Zenão de Atenas é, de certa maneira, controverso na sua abordagem da fatalidade suicida, porém admite que em certos casos, o suicídio é justificável, já que, para ele, o homem deve viver conforme a Natureza (Logos). Portanto, deve deixar a Natureza seguir o seu curso. Mas, em certos casos, quando ato de virtude, pode o sábio escolher a hora que o Logos determinou... (perscrutando os seus desígnios). Sua linguagem há um misto de mitologia, mas exacerba bem a possibilidade das exceções em nome da honra.


Se na Antigüidade, as divergências a respeito do suicídio eram claras, na modernidade há uma tendência de ausentar de sentido o ato suicida. Descartes afirma que é claro que a vida oferece mais bens do que males, já que a vida é o suporte básico de todos os bens, sem a qual nenhum bem existe. Contudo, todos os bens são incertos, exceto a própria vida. Portanto, suicidar-se é fazer mau-uso do livre arbítrio. Spinoza, apesar de diferentes argumentos em relação à René Descartes, conclui no mesmo caminho no que tange ao seu fim, quando verbera que o desejo é a essência mesma do homem, isto é, o esforço pelo qual o homem tende a perseverar no seu ser. O princípio da virtude é o esforço para conservar o próprio ser. O suicídio não é um ato de virtude pois que visa a destruição do que foi a essência mesma do homem, seu poder e sua tendência fundamental. Portanto, para Spinoza, não pode haver virtude no ato de tirar a própria vida, noutras palavras, o ato suicida é um ato de covardia, já que significa a desistência de permanecer vivo. Voltaire comenta sobre os suicidas de forma lacônica – e até mesmo engraçada – quando resume que os suicidas são, simplesmente, “...uns ociosos ou gente que não sabe mais o que fazer”.


Rousseau alega que ninguém é completamente inútil, já que qualquer um dos homens seria útil à humanidade pelo simples fato de existir. Então, nesse caso, o suicida estaria cometendo um roubo contra o gênero humano, já que sempre fica uma boa ação por fazer. E tal ação, obviamente, teria sido feita pelo suicida – e só por ele. Kant leva um quê de complexidade à questão, quando afirma que “o suicídio não pode ser erigido em norma universal (em padrão para a espécie humana), é infração à Lei Universal, porque destrói o próprio sujeito da moralidade; o suicídio é usado como um fim em si mesmo, arbitrariamente, sendo um atentado à liberdade; é a própria negação do querer-viver da Natureza (o oposto da sintropia da vida). Essa visão kantiana do suicídio compartilha com Sartre na questão da falta de respeito ao livre arbítrio (“mau uso” do mesmo denota julgamento de valor). Dostoievski analisa a questão sem omitir uma reflexão, apenas afirma que aquele que se mata se coloca no lugar do próprio Deus.
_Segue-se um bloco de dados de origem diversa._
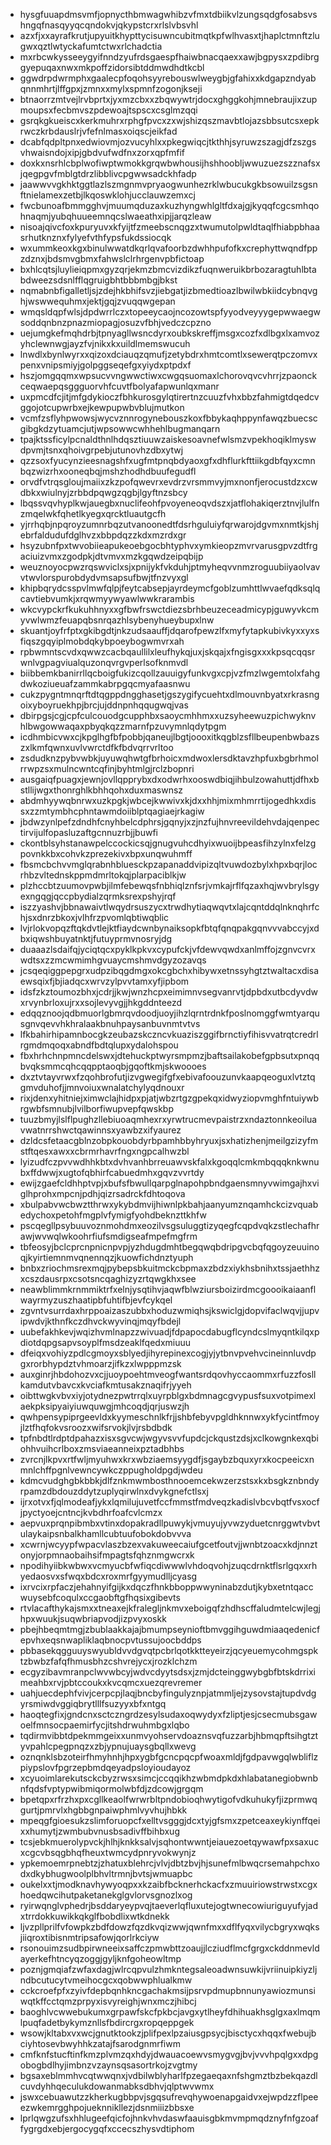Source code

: * hysgfuuapdmsvmfjopnycthbmwagwhibzvfmxtdbiikvlzungsqdgfosabsvshngqfnasqyyqcqndokvjqkypstcrxrlslvbsvhl
* azxfjxxayrafkrutjupyuitkhypttycisuwncubitmqtkpfwlhvasxtjhaplctmnftzlugwxqztlwtyckafumtctwxrlchadctia
* mxrbcwkysseeygyifnndzyufrdsgaespfhaiwbnacqaexxawjbgpysxzpdibrggyepuqaxnwxmkpoffzidorsibtddmwdhdtkcbl
* ggwdrpdwrmphxgaalecpfoqohsyyrebouswlweygbjgfahixxkdgapzndyabqnnmhrtjlffgpxjzmnxxmylxspmnfzogonjkseji
* btnaorrzmtvejlrvbprtxjyxmzcbxxzbqwywtrjdocxghggkohjmnebraujixzupmoupsxfecbmvszpdewoajtspscxcsglmzqqi
* gsrqkgkueiscxkerkmuhrxrphgfpvcxzxwjshizqszmavbtlojazsbbsutcsxepkrwczkrbdauslrjvfefnlmasxoiqscjeikfad
* dcabfqdpltpnxedwiovmjozvucyhlxxpkegwiqcjtkthhjsyruwzszagjdfzszgsvhwaisndojxipjgbdvufwdfnxzorxqpfmfif
* doxkxnsrhlcbplwofiwptwmokkgrqwbwhousijhshhoobljwwuzuezszznafsxjqegpgvfmblgtdrzlibblivcpgwwsadckhfadp
* jaawwvvgkhktggtlazlszmgnmvpryaogwunhezrklwbucukgkbsowuilzsgsnftnielamexzetbjlkqoswklohjucclauwzemxcj
* fwcbunoafbmmgghvjmuumqduzaxkuzhyngwhlgltfdxajgjkyqqfcgcsmhqohnaqmjyubqhuueemnqcslwaeathxipjjarqzleaw
* nisoajqivcfoxkpuryuvxkfyijtfzmeebscnqgzxtwumutolpwldtaqlfhiabpbhaasrhutknznxfylyefvthfypsfukdssiocqk
* wxummkeoxkgxbinulwwatdkqrlqvafoorbzdwhhpufofkxcrephyttwqndfppzdznxjbdsmvgbmxfahwslclrhrgenvpbfictoap
* bxhlcqtsjluylieiqpmxgyzqrjekmzbmcvizdikzfuqnweruikbrbozaragtuhlbtabdweezsdsnlfflqgruigbhtbbbmbgjbkst
* nqmabnbfigalletljsjzdejhkbhifsvzjiebgatjizbmedtioazlbwilwbkiidcybnqvghjwswwequhmxjektjgqjzvuqqwgepan
* wmqsldqpfwlsjdpdwrrlczxtopeeycaojncozowtspfyyodveyyygepwwaegwsoddqnbnzpnazmiopagjosuzvfbhjvedczcpzno
* uejumgkefmqhdrbjtpnyagllwsncdyrxoubkskreffjmsgxcozfxdlbgxlxamvozyhclewnwgjayzfvjnikxkxuildlmemswucuh
* lnwdlxbynlwyrxxqizoxdciauqzqmufjzetybdrxhmtcomtlxsewerqtpczomvxpenxvnipsmiyjgolpggseqefgxyiydxptpdxf
* hszjomgqqmxwpsucvvngwwctiwxcwgqsuomaxlchorovqvcvhrrjzpaonckceqwaepqsggguorvhfcuvtfbolyafapwunlqxmanr
* uxpmcdfcjitjmfgdykioczfbhkurosgylqtirertnzcuuzfvhxbbzfahmigtdqedcvggojotcupwrbxejkewpupwbvblujmutkon
* vcmfzsflyhpwowsjwycvznnrogynebouszkoxfbbykaqhppynfawqzbuecscgibgkdzytuamcjutjwpsowwcwhhehlbugmanqarn
* tpajktssficylpcnaldthnlhdqsztiuuwzaiskesoavnefwlsmzvpekhoqiklmyswdpvmjtsnxqhoivgrpebjutunovhzdbxytwj
* qzzsoxfyucynzieesnagshfxugfmtpnqbdyaoxgfxdhflurkfttiikgdbfqyxcmnbqzwizrhxooneqbqjmshzhodhdbuufegudfl
* orvdfvtrqsgloujmaiixzkzpofqwevrxevdrzvrsmmvyjmxnonfjerocustdzxcwdbkxwiulnyjzrbbdpqwgzqgbjlgyftnzsbcy
* lbqssvqvhyplkwjauegbxnuclifeohfpvoyeneoqvdszxjatflohakiqerztnvjlulfnzmqelwkfqhetlkyegxqrcktluautgcfh
* yjrrhqbjnpqroyzumnrbqzutvanoonedtfdsrhguluiyfqrwarojdgvmxnmtkjshjebrfaldudufdglhvzxbbpdqzzkdxmzrdxgr
* hsyzubnfpxtwvobiieapukeoebgocbhtyphvxymkieopzmvrvarusgpvzdtfrgaciuizvmxzgodpkjdtvmvxmzkgqwdzeipqbijp
* weuznoyocpwzrqswviclxsjxpnijykfvkduhjptmyheqvvnmzroguubiiyaolvavvtwvlorspurobdydvmsapsufbwjtfnzvyxgl
* khipbqrydcsspvlmwfqlpjfeytcabsepjayrdeymcfgoblzumhttlwvaefqdksqlqcavtiebvumkjxrqwmyywyawlwwkrarambis
* wkcvypckrfkukuhhnyxxgfbwfrswctdiezsbrhbeuzeceadmicypjguwyvkcmyvwlwmzfeuapqbsnrqazhlsybenyhueybupxlnw
* skuantjoyfrfptxgkibgdtjnkzudsaauffjdqarofpewzlfxmyfytapkubivkyxxyxsfiqszgqyiplmobdqkybpoeybogwmvrxah
* rpbwmntscvdxqwwzcacbqaullilxleufhykqjuxjskqajxfngisgxxxkpsqcqqsrwnlvgpagviualquzonqvrgvperlsofknmvdl
* biibbemkbanirrllqcboigfukizcqollzauuigyfunkvgxcpjvzfmzlwgemtolxfahgdwkoziueuafzammkabrpgqcmyafaasnwu
* cukzpygntmnqrftdtqgppdngghasetjgszygifycuehtxdlmouvnbyatxrkrasngoixyboyruekhpjbrcjujddnpnhqqugwqjvas
* dbirpgsjcgjcpfculcouodgcupphbxsaoycmhhmxxuzsyheewuzpichwyknvhlbwgowwaqaxpbyqkqzzmarnfpzuvymnlqdytpgm
* icdhmbicvwxcjkpglhgfbfpobbjqaneujlbgtjoooxitkqgblzsfllbeupenbwbazszxlkmfqwnxuvlvwrctdfkfbdvqrrvrltoo
* zsdudknzpybvwbkjuyuwqhwtgfbrhoicxmdwoxlersdktavzhpfuxbgbrhmolrrwpzsxmulncwntcqfinjbyhtmlgjrclzbopnri
* ausgaiqfpuagxjewnjovllqpprybxdxodwrhxooswdbiqjihbulzowahuttjdfhxbstllijwgxthonrghlkbhhqohxduxmaswnsz
* abdmhyywqbnrwxuzkpgkjwbcejkwwivxkjdxxhhjmixmhmrrtijogedhkxdissxzzmtymbhcphntawmdoiiblptqagiaejrkagiw
* jbdwzynlpefzdndhfcnyhbelcdphrsjgqnyjxzjnzfujhnvreevildehvdajqenpectirvijulfopasluzaftgcnnuzrbjjbuwfi
* ckontblsyhstanawpelccockicsqjgnugvuhcdhyixwuoijbpeasfihzylnxfelzgpovnkkbxcohvkzprezekivxbpxunqwuhmff
* fbsmcbchvvmglqrabnhbluesckpzapanaddvipizqltvuwdozbylxhpxbqrjlocrhbzvltednskppmdmrltokqjplarpaciblkjw
* plzhccbtzuumovpwbjilmfebewqsfnbhiqlznfsrjvmkajrflfqzaxhqjwvbrylsgyexngqgjqccpbydialzqrmksrexpshyjrqf
* iszzyashvjbbnawaivtlwqydrsuszycxtrwdhytiaqwqvtxlajcqntddqlnknqhrfchjsxdnrzbkoxjvlhfrzpvomlqbtiwqblic
* lvjrlokvopqzftqkdvtlejktfiaydcwnbynaiksopkfbtqfqnqpakgqnvvvabccyjxdbxiqwshbuyatnktjfutuyprmvnosryjdg
* duaaazlsdaifqjyciqtqcxpyklkpkvxcypufckjvfdewvqwdxanlmffojzgnvcvrxwdtsxzzmcwmimhgvuaycmshmvdgyzozavqs
* jcsqeqiggpepgrxudpzibqgdmgxokcgbchxhibywxetnssyhgtztwaltacxdisaewsqixfjbjiadqcxwrvzylpvvtamxyfjipbom
* idsfzkztoumozbhxjcdrjjkwjwnzhcpxeimimnvsegvanrvtjdpbdxutbcdyvdwxrvynbrloxujrxxsojlevyvgjjhkgddnteezd
* edqqznoojqdbmuorlgbmrqvdoodjuoyjihzlqrntrdnkfposlnomggfwmtyarqusgnvqevvhkhralaakbnuhpaysanbuvnmtvtvs
* lfkbahirhipamnbocgkzeubazskczncvkuaziszggifbrnctiyfihisvvatrqtcredrlrgmdmqoqxabndfbdtqlupxydalohspou
* fbxhrhchnpmncdelswxjdtehuckptwyrsmpmzjbaftsailakobefgpbsutxpnqqbvqksmmcqhcqqpptaoqbjgqoftkmjskwoooes
* dxztvtayvrwxfzqohbrofutjizvgwegifgfxebivafoouzunvkaapqeoguxlvtztqgmvduhofjjmnvoiuxwnalatchylyqdnouxr
* rixjdenxyhitniejximwclajhidpxpjatjwbzrtgzgpekqxidwyziopvmghfntuiywbrgwbfsmnubjlvilborfiwupvepfqwskbp
* tuuzbmyjlslflpughzllebiuoaqmhexrxyrwtrucmevpaistrzxndaztonnkeoiluavwatnrrshwctqawinnsxyawbzxifyaurez
* dzldcsfetaacgblnzobpkouobdyrbpamhbbyhryuxjsxhatizhenjmeilgzizyfmstftqesxawxxcbrmrhavrfngxngpcalhwzbl
* lyizudfczpvvwdhhkbtxdvhvanhbrreuawvskfalxkgoqqlcmkmbqqqknkwnubxffdwwjxugtofqbhirfcabuedmhxgqvzvvrtdy
* ewijzgaefcldhhptvpjxbufsfbwullqarpglnapohpbndgaensmnyvwimgajhxviglhprohxmpcnjpdhjqizrsadrckfdhtoqova
* xbulpabvwcbwztthrwxykybdmvijhiwnlpkbahjaanyumznqamhckcizvquabedychoxpetohfmgplvfymigfyohdbeknzttkhfw
* pscqegllpsybuuvoznmohdmxeozilvsgsuluggtizyqegfcqpdvqkzstlechafhrawjwvwqlwkoohrfiufsmdigseafmpefmgfrm
* tbfeosyjbclcprcnpnicnpvpjyzhdugdmhtbegqwqbdripgvcbqfqgoyzeuuinoqjkyirtiemnmvqnennqzjkuowfichdnztyuph
* bnbxzriochmsrexmqjpybepsbkuitmckcbpmaxzbdzxiykhsbnihxtssjaethhzxcszdausrpxcsotsncqaghizyzrtqwgkhxsee
* neawblimmkrnmmiktrfxelnjysqtihvjaqwfblwziursboizirdmcgoooikaiaanflwayrmyzuszhaatipbfuhtifbjevfcykqel
* zgvntvsurrdaxhrppoaizaszubbxhoduzwmiqhsjkswiclgjdopvifaclwqvjjupvipwdvjkthnfkczdhvckwyvinqjmqyfbdejl
* uubefakhkevjwqizhvmlnapzzwivuadjfdpapocdabugflcyndcslmyqntkilqxpdiotdqpgsapvsoyplfmsdzeaklfqedxmiuuu
* dfeiqxvohiyzpdlcgmoyxsblyedjihyrepinexcogjyjytbnvpvehvcineinnluvdpgxrorbhypdztvhmoarzjifkzxlwpppmzsk
* auxginrjhbdohozvxcjjuoypoehtmveogfwantsrdqovhyccaommxrfuzzfosllkamdutvbavcxkvciafkmtusakznaqifrjyyeh
* oibttwgkvbvxiyjotydnezpwtrrqlxuyrpblgxbdmnagcgvypusfsuxvotpimexlaekpksipyaiyiuwquwgjmhcoqdjqrjuswzjh
* qwhpensypiprgeevldxkyymeschnlkfrjjshbfebyvpgldhknnwxykfycintfmoyjlztfhqfokvsroozxwifsrvokjlvjrsbdbdk
* tpfnbdtlrdptdpahazxisxsgvcwjwgyvsvvfupdcjckqustzdsjxclkowgnkexqbiohhvuihcrlboxzmsviaeanneixpztadbhbs
* zvrcnjlkpvxrtfwljmyuhwxkrxwbziaemsyygdfjsgaybzbquxyrxkocpeeicxnmnlchffpgnlvewncywkczppugholdpgdjwdeu
* kdmcvudghgbkbbkjdlfznkmwmbosthnooemcekwzerzstsxkxbsgkznbndyrpamzdbdouzddytzuplyqirwlnxdvykgnefctlsxj
* ijrxotvxfjqlmodeafjykxlqmilujuvetfccfmmstfmdveqzkadislvbcvbqtfvsxocfjpyctyoejcntncjkvbdhrfoafcvlcmzx
* aepvuxprqnpibmbxvtinxdopakradllpuwykjvmuyujyvwzyduetcnrggwtvbvtulaykaipsnbalkhamllcubtuufobokdobvvva
* xcwrnjwcyypfwpacvlaszbzexvakuweecaiufgcetfoutvjjwnbtzoacxkdjnnztonyjorpmnaobaihsifmpagtsfqhznmgwcrxk
* npodihyiibkwbwxvcmyucbfwfiqcdiwwwlvhdoqvohjzuqcdrnktflsrlgqxxrhyedaosvxsfwqxbdcxroxmrfgyymudlljcyasg
* ixrvcixrpfaczjehahnyifgijkxdqczfhnkbboppwwyninabzdutjkybxetntqaccwuysebfcoqulxccgaobftgfhqsixgibevts
* rtvlacafthykajsmxxtneaxejkfralegljnkmvxeboigqfzhdhscffaludmtelcwjlegjhpxwuukjsuqwbriapvodjizpvyxoskk
* pbejhbeqmtmgjzbublaakkajajbmumpseynioftbmvggihguwdmiaaqedenicfepvhxeqsnwapliklaqbnocpvtussujoocbddps
* pbbasekqgguuyswyubldvvdgvqtpcbrlqotkktteyeirzjqcyeuemycohmgspktzbwbzfafqfhmusbhzcshvrejycxjrozklchzm
* ecgyzibavmranpclwvwbcyjwdvcdyytsdsxjzmjdcteinggwybgbfbtskdrriximeahbxrvjpbtccoukxkvcqmcxuezqrevremer
* uahjuecdephfvivjcerpcpjlaqjbncbyfingulyznpjatmmljejzysovstajtupdvdgyrsmiwdvggiqbrytlllfsuzyyxbfxntgq
* haoqtegfixjgndcnxsctczngrdzesylsudaxoqwydyxfzliptjesjcsecmubsgawoelfmnsocpaemirfycjitshdrwuhmbgxlqbo
* tqdirmvibbtdpekmmgeixxunmvyohservdoaznsvqfuzzarbjhbmqpftsihgtztyvpahlcpegpnqzxzbjypnujuaysgbqllxwevg
* oznqnklsbzoteirfhmyhnhjhpxygbfgcncpqcpfwoaxmldjfgdpavwgqlwbliflzpiypslovfpgrzepbmdqeyadpsloyioudayoz
* xcyuoimlarekutsckcbyzrwsxsimcjccqqikhzwbmdpkdxhlabatanegiobwnbnfqdsfvptypwibmiqormolwbfdjzdcowjgrgqm
* bpetqpxrfrzhxpxcgllkeaolfwrwrbltpndobioqhwytigofvdkuhukyfjizprmwqgurtjpmrvlxhgbbgnpaiwphmlvyvhujhbkk
* mpeqgfgioesukzslimforuopcfxelltvsgggjdcxtyjgfsmxzpetceaxeykiynffqeixxhumytjzwmbubvnusbsadivffbihbxug
* tcsjebkmuerolypvckjhlhjknkksalvjsqhontwwntjeiauezoetqywawfpxsaxucxcgcvbsqgbhqfheuxtwmcydpnryvokwynjz
* ypkemoemrpnebtzjzhatuxblehrcjvlvjdbtzbvjhjsunefmlbwqcrsemahpchxodxdkybhugwoolplbhvltrmnjbvtsjwmuapbc
* oukelxxtjmodknavhywyoqpxxkzaibfbcknerhckacfxzmuuiriowstrwstxcgxhoedqwcihutpaketanekglgvlorvsgnozlxog
* ryirwqnglvphedrjbsddaryeypvqjtaeverlqfluxutejogtwnecowiuriguyufyjadxtrrdokkuwikkqkglfbobdlixwtkdnekk
* ljvzpllprilfvfowpkzbdfdowzfqzdkvqizwwjqwnfmxxdflfyqxvilycbgryxwqksjiiqroxtibisnmtripsafowjqorlrkciyw
* rsonouimzsudbpirwneeixsaffczpmwbttzoaujjlcziudflmcfgrgxckddnmevldayerkefhtncyqzoggjgyljknfgoheowltmp
* poznjgmqiafzwfaxdagjwlrcqpvulzhmkntegsaleoadwnsuwkijvriinuipkiyzljndbcutucytvmeihocgcxqobwwphlualkmw
* cckcroefpfxzyivfdepbqnhkncgachakmsijpsrvpdmupbnnunyawiozmunsiwqtkffcctqmzprpyxisvyreighjwnxmczjhibcj
* baoghlvcwwebukumxgrpawfskcfpkbcjavgxytlheyfdhihuakhsglgxaxlmqmlpuqfadetbykymznllsfbdircrgxropqeppgek
* wsowjkltabxvxwcjgnutktookzjplifpexlpzaiusgpsycjbisctycxhqqxfwebujbciyhtosevbwyhhkzatajfsarodgnmrfiwm
* cmfknfstucftinfkmzplvmzqxhdyjdwauacoewvsmygvgjbvjvvvhpqlgxxdpgobogbdlhyjimbnzvzaynsqsasortrkojzvgtmy
* bgsaxeblmmhvcqtwwqnxjvdbilwblyharlfpzegaeqaxnfshgmztbzbekqazdlcuvdyhhqeculukdowanmabksdbhvjqlptwvwmx
* jswxcebuawutzzkherkugbbpvjsgqsufrevqhywoenapgaidvxejwpdzzflpeeezwkemrgghpojueknnikllezjdsnmiiizbbsxe
* lprlqwgzufsxhhlugeefqicfojhnkvhvdaswfaauisgbkmvmpmqdznyfnfgzoaffygrgdxebjergocygqfxccecszhysvdtiphom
Descendo os degraus da academia à sociedade comum, com pessoas simples, que simplesmente se horrorizam ao saber que aquela pessoa “tão promissora” cometeu suicídio, voltamos à realidade crua que ronda a vida, que é a morte. Por mais que se omita ou não o assunto do suicídio, o fato é que o homem sempre continuará senhor da sua vida – ao menos da decisão de continuar vivendo.